Ünü dünyaya yayılsa da Türkiye'de yeterince tanınmayan Konyalı gurme Nevin Halıcı, bu ay Saveur dergisine konu oldu. Yemek kitabı Oscar'ı sayılan Gourmand Ödülü de kazanan Halıcı ile Konya'da tarihi bir lezzet turuna çıktık.
Yolu Konya'dan geçenlere iki şey önerilir: Mevlana Müzesi'ni ziyaret ve etli ekmek. Konya'ya ilk 2001'de gittim ve bu önerilerin ikisini de gerçekleştirdim. Adana'nın çiğ köftesi, Tokat'ın kebabı gibi Konya mutfağı denilince de aklımda sadece etli ekmek kaldı. Konyalı bir emekli öğretmen hanımın Mevlevi yemekleri kitabı yazdığını, 2005'te Sufi Cuisine adıyla İngiltere'de yayınlandığını, bu yıl Amerika'da hazırlanan en ünlü yiyecek-içecek dergisi Saveur'ün eylül sayısında, hakkında 10 sayfalık bir yazı çıktığını, yazı için Margo True'nun iki kez Konya'ya geldiğini ve bir de yemek kitapları Oscar'ı sayılan Gourmand Ödülü'nü kazandığını öğrenince de ilk uçakta Konya'ya gitmeye karar verdim. Bunu duyan arkadaşlarımın da ilk söyledikleri yine aynı şey oldu: "Etli ekmeğini ye." "Hayır," dedim, "bu kez etli ekmek yemeyeceğim.
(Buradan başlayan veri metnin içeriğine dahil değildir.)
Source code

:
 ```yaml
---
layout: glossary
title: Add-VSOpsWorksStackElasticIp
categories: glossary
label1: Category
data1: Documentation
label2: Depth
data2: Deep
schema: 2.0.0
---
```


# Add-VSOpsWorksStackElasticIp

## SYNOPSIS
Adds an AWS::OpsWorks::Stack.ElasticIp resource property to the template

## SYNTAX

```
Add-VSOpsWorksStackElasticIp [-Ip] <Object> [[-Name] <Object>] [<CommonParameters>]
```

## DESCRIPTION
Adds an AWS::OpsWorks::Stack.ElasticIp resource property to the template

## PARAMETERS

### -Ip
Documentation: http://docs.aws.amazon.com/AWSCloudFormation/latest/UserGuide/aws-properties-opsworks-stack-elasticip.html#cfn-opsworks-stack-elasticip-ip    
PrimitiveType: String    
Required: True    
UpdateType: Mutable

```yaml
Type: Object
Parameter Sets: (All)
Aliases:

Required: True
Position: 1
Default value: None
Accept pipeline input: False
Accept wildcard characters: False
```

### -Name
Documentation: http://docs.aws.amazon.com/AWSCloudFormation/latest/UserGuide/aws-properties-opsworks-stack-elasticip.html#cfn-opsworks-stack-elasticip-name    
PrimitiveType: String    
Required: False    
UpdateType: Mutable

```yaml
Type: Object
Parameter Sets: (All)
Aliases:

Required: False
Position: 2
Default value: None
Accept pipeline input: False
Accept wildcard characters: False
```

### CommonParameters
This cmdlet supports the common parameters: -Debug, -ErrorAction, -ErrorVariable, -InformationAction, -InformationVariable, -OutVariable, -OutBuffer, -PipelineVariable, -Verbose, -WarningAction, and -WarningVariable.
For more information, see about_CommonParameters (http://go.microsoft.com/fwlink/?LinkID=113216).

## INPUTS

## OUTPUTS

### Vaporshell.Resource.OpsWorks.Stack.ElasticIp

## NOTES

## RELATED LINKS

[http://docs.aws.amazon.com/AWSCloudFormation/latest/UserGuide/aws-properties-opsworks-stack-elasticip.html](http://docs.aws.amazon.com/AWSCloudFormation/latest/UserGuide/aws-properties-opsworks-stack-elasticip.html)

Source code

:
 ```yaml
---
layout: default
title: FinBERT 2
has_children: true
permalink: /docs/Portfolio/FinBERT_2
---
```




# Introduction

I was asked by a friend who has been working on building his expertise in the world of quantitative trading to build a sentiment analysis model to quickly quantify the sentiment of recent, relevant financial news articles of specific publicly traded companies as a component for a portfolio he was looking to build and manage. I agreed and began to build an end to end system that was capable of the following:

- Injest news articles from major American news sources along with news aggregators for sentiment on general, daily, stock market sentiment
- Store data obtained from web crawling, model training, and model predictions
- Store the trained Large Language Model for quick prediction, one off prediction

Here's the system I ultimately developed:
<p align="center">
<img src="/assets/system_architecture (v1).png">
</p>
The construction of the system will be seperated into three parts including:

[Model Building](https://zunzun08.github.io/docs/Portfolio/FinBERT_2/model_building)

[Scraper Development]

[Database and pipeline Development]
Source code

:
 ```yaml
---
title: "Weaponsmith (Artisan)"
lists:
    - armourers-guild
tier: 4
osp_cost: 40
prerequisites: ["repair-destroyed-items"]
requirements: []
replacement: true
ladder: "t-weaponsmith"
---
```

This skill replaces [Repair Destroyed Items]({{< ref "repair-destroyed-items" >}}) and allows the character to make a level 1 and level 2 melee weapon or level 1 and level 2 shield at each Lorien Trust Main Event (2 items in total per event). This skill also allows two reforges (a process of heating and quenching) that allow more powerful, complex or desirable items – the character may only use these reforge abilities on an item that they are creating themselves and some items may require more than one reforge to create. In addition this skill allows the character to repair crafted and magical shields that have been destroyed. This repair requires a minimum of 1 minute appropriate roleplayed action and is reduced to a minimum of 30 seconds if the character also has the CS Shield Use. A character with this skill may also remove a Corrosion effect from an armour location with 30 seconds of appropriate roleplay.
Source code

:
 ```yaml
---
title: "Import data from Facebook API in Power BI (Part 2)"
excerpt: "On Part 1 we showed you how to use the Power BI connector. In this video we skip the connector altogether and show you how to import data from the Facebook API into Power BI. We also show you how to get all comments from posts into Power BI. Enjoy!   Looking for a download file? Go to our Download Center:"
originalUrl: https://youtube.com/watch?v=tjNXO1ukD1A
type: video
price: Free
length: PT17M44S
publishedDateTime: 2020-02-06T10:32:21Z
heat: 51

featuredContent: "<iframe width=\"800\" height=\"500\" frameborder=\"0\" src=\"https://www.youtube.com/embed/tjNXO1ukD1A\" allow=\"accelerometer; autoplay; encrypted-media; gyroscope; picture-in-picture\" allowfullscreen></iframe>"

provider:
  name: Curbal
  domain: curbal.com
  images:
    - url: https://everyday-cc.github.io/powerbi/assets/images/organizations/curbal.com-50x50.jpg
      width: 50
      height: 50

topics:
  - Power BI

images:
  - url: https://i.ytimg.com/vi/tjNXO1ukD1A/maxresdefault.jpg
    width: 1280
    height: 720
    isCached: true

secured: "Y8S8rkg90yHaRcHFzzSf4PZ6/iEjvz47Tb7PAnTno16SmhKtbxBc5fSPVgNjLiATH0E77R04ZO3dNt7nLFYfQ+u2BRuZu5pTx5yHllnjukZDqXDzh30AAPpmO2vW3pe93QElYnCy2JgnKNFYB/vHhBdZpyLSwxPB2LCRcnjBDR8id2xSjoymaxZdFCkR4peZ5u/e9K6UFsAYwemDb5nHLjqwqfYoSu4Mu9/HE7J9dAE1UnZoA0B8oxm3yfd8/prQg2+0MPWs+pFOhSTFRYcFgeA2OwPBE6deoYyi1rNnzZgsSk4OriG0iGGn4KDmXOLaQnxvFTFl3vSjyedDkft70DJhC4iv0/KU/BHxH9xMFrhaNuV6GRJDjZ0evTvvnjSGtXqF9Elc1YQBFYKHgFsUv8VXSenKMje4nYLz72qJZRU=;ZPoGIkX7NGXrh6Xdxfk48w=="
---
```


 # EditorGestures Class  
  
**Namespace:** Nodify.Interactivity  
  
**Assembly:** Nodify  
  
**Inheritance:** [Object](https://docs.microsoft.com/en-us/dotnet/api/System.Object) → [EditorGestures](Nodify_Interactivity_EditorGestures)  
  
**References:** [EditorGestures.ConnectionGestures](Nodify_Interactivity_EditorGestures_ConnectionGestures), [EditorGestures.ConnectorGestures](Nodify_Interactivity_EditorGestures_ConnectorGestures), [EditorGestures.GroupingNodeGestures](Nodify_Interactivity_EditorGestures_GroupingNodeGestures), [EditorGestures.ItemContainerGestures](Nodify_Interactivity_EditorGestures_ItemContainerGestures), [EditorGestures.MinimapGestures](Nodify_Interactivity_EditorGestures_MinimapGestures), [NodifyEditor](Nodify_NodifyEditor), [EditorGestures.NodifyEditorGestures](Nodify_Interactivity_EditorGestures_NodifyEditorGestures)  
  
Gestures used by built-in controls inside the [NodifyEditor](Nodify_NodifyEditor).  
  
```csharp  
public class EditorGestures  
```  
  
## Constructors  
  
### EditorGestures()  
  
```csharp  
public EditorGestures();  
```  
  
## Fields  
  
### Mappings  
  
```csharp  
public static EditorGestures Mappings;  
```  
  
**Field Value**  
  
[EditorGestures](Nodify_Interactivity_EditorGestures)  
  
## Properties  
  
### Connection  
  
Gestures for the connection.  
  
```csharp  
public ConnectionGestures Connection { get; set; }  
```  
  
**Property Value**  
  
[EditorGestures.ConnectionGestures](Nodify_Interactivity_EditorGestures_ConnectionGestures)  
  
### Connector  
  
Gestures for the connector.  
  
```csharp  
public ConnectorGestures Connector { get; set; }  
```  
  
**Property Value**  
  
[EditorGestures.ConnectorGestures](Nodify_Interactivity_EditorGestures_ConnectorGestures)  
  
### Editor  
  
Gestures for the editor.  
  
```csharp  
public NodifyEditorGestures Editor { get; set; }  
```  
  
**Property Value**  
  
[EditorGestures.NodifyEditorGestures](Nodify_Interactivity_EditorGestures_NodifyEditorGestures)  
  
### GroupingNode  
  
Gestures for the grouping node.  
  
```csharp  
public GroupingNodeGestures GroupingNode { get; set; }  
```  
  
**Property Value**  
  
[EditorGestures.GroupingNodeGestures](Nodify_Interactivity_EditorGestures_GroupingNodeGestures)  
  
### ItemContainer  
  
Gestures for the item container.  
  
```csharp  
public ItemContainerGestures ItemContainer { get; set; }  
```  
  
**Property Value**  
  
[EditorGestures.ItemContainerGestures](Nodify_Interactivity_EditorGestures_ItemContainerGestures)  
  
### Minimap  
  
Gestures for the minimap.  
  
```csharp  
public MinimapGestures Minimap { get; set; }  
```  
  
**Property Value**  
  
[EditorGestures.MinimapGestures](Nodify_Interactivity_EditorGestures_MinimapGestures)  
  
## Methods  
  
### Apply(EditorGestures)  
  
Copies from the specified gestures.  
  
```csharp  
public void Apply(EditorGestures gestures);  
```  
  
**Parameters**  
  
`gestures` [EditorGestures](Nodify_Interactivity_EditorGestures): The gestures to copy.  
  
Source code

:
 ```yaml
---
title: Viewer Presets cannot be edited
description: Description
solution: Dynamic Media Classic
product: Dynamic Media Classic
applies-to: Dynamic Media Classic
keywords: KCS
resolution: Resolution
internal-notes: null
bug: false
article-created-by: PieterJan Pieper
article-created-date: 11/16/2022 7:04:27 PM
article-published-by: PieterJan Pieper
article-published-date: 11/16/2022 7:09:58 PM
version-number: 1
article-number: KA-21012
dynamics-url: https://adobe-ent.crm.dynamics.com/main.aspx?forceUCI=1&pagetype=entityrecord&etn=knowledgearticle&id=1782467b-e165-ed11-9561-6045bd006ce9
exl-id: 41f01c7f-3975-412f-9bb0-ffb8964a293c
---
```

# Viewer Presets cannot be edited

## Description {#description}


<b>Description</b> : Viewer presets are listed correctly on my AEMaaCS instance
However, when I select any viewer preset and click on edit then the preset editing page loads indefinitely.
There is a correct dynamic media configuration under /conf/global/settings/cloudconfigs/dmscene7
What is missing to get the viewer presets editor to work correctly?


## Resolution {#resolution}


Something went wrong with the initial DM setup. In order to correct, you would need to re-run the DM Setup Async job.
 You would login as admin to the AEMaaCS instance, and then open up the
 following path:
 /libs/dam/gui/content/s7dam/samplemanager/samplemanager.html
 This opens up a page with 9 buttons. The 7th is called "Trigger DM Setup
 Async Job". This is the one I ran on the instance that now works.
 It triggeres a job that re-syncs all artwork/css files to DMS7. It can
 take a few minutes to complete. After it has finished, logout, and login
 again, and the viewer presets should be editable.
Selçuklular'ın toprağı, Mevlana'nın şehri Konya'dan Mevlevi yemekleri kitabı çıkıyorsa, Mevlana ne yemişse, onu yiyeceğim." Halıcı, bizi evinde Türkiye'nin yedi bölgesinden yiyeceğin yer aldığı kahvaltı masasıyla karşıladı. Yanında kitabını okuyup Kanada'dan sırf Konya yemeklerini tatmak için gelen Marcello di Cintio da vardı. Masada neler olduğunu anlatmaktansa Nevin Hanım'ı tanıtmayı tercih ediyorum, zaten merak edip Konya'ya giden herkese kapısı açık...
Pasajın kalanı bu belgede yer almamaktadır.